Could you write out the records below exactly as they appear, leaving out any pictures?

[Available records Boundary: Start]

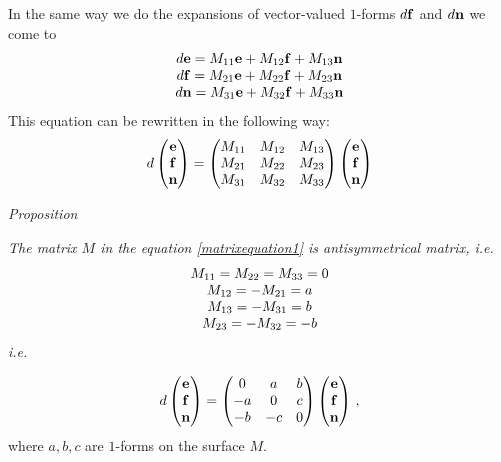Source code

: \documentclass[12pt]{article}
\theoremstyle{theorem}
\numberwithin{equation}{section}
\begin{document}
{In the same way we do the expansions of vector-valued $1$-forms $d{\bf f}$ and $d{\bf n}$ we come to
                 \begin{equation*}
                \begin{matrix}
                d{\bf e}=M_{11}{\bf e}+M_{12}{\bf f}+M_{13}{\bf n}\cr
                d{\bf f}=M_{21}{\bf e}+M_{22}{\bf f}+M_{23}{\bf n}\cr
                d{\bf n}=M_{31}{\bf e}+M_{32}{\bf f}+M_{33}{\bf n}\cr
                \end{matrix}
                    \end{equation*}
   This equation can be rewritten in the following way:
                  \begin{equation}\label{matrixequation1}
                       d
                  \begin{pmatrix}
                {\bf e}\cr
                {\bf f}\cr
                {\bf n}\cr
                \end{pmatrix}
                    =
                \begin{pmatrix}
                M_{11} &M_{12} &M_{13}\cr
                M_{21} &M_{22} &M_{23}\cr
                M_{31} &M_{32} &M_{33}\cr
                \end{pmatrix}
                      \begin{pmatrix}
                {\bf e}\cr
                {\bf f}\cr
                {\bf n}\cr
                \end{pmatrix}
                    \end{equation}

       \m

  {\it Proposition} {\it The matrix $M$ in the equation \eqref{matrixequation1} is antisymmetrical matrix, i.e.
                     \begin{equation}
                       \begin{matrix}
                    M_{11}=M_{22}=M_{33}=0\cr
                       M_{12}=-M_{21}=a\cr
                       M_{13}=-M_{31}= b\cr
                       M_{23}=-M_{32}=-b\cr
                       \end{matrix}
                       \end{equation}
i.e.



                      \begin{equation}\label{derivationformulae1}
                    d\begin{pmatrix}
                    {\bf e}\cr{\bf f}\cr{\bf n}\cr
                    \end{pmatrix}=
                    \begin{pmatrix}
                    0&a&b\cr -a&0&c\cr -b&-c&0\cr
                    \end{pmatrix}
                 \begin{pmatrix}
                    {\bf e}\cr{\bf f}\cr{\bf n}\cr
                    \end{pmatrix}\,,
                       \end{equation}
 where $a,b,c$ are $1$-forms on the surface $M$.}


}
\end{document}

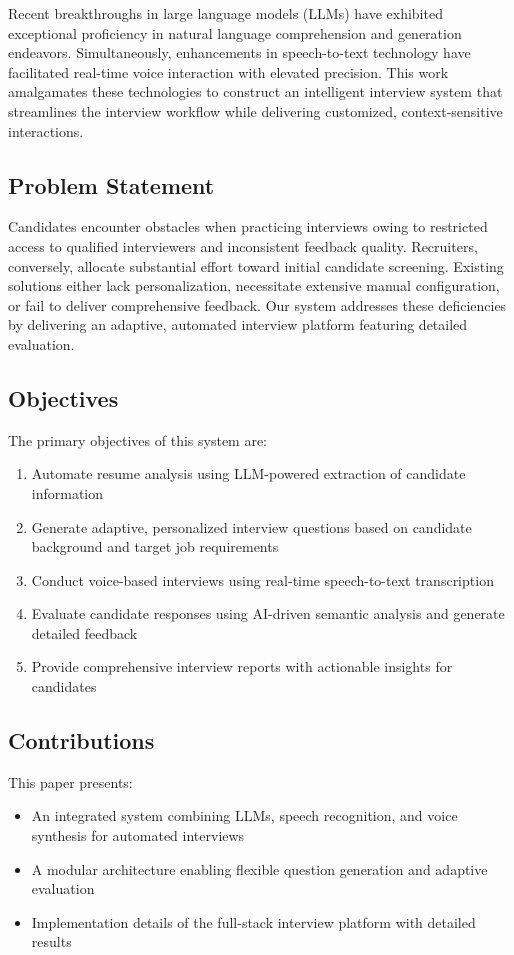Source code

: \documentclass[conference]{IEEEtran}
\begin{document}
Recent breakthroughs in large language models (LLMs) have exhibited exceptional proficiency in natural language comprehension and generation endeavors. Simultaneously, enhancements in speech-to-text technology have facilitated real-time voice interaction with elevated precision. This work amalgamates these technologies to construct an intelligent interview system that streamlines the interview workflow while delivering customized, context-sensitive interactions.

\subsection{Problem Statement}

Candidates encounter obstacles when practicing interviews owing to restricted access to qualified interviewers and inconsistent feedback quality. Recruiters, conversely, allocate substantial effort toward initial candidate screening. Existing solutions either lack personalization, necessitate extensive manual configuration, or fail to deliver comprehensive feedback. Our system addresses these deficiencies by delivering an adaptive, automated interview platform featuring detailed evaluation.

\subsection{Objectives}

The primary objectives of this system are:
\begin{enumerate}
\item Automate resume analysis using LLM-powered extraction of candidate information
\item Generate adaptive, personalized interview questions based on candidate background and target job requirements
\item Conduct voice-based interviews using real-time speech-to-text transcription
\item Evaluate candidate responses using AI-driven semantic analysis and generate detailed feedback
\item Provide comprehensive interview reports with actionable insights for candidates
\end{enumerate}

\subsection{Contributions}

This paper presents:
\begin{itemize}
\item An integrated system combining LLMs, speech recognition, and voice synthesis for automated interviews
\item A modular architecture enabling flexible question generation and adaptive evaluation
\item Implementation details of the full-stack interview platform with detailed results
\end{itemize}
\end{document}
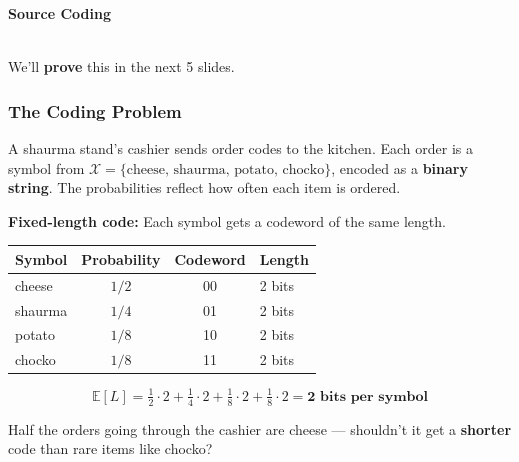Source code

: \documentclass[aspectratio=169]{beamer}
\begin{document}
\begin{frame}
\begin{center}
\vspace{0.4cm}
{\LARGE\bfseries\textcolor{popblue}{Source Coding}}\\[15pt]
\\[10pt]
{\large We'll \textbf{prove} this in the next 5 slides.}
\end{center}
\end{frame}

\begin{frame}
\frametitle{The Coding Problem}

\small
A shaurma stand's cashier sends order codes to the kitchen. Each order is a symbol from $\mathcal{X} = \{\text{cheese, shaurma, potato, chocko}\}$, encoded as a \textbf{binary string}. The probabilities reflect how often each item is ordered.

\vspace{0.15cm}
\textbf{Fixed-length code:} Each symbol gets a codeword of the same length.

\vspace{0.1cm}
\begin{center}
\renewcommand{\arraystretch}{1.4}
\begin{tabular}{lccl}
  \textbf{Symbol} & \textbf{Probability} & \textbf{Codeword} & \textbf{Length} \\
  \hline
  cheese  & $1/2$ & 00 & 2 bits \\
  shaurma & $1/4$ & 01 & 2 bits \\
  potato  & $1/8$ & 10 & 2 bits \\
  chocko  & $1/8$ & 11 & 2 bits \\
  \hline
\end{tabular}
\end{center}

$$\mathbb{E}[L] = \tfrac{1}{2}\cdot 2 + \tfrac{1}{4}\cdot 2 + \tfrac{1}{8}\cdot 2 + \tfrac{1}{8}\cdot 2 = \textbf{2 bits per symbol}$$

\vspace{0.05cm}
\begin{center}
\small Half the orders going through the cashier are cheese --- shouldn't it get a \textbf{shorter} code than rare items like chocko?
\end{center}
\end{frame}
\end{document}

[Available records Boundary: End]

Solution to this problem -
Source code

: \documentclass[12pt]{article}
\theoremstyle{theorem}
\numberwithin{equation}{section}
\begin{document}
{In the same way we do the expansions of vector-valued $1$-forms $d{\bf f}$ and $d{\bf n}$ we come to
                 \begin{equation*}
                \begin{matrix}
                d{\bf e}=M_{11}{\bf e}+M_{12}{\bf f}+M_{13}{\bf n}\cr
                d{\bf f}=M_{21}{\bf e}+M_{22}{\bf f}+M_{23}{\bf n}\cr
                d{\bf n}=M_{31}{\bf e}+M_{32}{\bf f}+M_{33}{\bf n}\cr
                \end{matrix}
                    \end{equation*}
   This equation can be rewritten in the following way:
                  \begin{equation}\label{matrixequation1}
                       d
                  \begin{pmatrix}
                {\bf e}\cr
                {\bf f}\cr
                {\bf n}\cr
                \end{pmatrix}
                    =
                \begin{pmatrix}
                M_{11} &M_{12} &M_{13}\cr
                M_{21} &M_{22} &M_{23}\cr
                M_{31} &M_{32} &M_{33}\cr
                \end{pmatrix}
                      \begin{pmatrix}
                {\bf e}\cr
                {\bf f}\cr
                {\bf n}\cr
                \end{pmatrix}
                    \end{equation}

       \m

  {\it Proposition} {\it The matrix $M$ in the equation \eqref{matrixequation1} is antisymmetrical matrix, i.e.
                     \begin{equation}
                       \begin{matrix}
                    M_{11}=M_{22}=M_{33}=0\cr
                       M_{12}=-M_{21}=a\cr
                       M_{13}=-M_{31}= b\cr
                       M_{23}=-M_{32}=-b\cr
                       \end{matrix}
                       \end{equation}
i.e.



                      \begin{equation}\label{derivationformulae1}
                    d\begin{pmatrix}
                    {\bf e}\cr{\bf f}\cr{\bf n}\cr
                    \end{pmatrix}=
                    \begin{pmatrix}
                    0&a&b\cr -a&0&c\cr -b&-c&0\cr
                    \end{pmatrix}
                 \begin{pmatrix}
                    {\bf e}\cr{\bf f}\cr{\bf n}\cr
                    \end{pmatrix}\,,
                       \end{equation}
 where $a,b,c$ are $1$-forms on the surface $M$.}


}
\end{document}

Source code

: \documentclass[conference]{IEEEtran}
\begin{document}
Recent breakthroughs in large language models (LLMs) have exhibited exceptional proficiency in natural language comprehension and generation endeavors. Simultaneously, enhancements in speech-to-text technology have facilitated real-time voice interaction with elevated precision. This work amalgamates these technologies to construct an intelligent interview system that streamlines the interview workflow while delivering customized, context-sensitive interactions.

\subsection{Problem Statement}

Candidates encounter obstacles when practicing interviews owing to restricted access to qualified interviewers and inconsistent feedback quality. Recruiters, conversely, allocate substantial effort toward initial candidate screening. Existing solutions either lack personalization, necessitate extensive manual configuration, or fail to deliver comprehensive feedback. Our system addresses these deficiencies by delivering an adaptive, automated interview platform featuring detailed evaluation.

\subsection{Objectives}

The primary objectives of this system are:
\begin{enumerate}
\item Automate resume analysis using LLM-powered extraction of candidate information
\item Generate adaptive, personalized interview questions based on candidate background and target job requirements
\item Conduct voice-based interviews using real-time speech-to-text transcription
\item Evaluate candidate responses using AI-driven semantic analysis and generate detailed feedback
\item Provide comprehensive interview reports with actionable insights for candidates
\end{enumerate}

\subsection{Contributions}

This paper presents:
\begin{itemize}
\item An integrated system combining LLMs, speech recognition, and voice synthesis for automated interviews
\item A modular architecture enabling flexible question generation and adaptive evaluation
\item Implementation details of the full-stack interview platform with detailed results
\end{itemize}
\end{document}
Source code

: \documentclass[aspectratio=169]{beamer}
\begin{document}
\begin{frame}
\begin{center}
\vspace{0.4cm}
{\LARGE\bfseries\textcolor{popblue}{Source Coding}}\\[15pt]
\\[10pt]
{\large We'll \textbf{prove} this in the next 5 slides.}
\end{center}
\end{frame}

\begin{frame}
\frametitle{The Coding Problem}

\small
A shaurma stand's cashier sends order codes to the kitchen. Each order is a symbol from $\mathcal{X} = \{\text{cheese, shaurma, potato, chocko}\}$, encoded as a \textbf{binary string}. The probabilities reflect how often each item is ordered.

\vspace{0.15cm}
\textbf{Fixed-length code:} Each symbol gets a codeword of the same length.

\vspace{0.1cm}
\begin{center}
\renewcommand{\arraystretch}{1.4}
\begin{tabular}{lccl}
  \textbf{Symbol} & \textbf{Probability} & \textbf{Codeword} & \textbf{Length} \\
  \hline
  cheese  & $1/2$ & 00 & 2 bits \\
  shaurma & $1/4$ & 01 & 2 bits \\
  potato  & $1/8$ & 10 & 2 bits \\
  chocko  & $1/8$ & 11 & 2 bits \\
  \hline
\end{tabular}
\end{center}

$$\mathbb{E}[L] = \tfrac{1}{2}\cdot 2 + \tfrac{1}{4}\cdot 2 + \tfrac{1}{8}\cdot 2 + \tfrac{1}{8}\cdot 2 = \textbf{2 bits per symbol}$$

\vspace{0.05cm}
\begin{center}
\small Half the orders going through the cashier are cheese --- shouldn't it get a \textbf{shorter} code than rare items like chocko?
\end{center}
\end{frame}
\end{document}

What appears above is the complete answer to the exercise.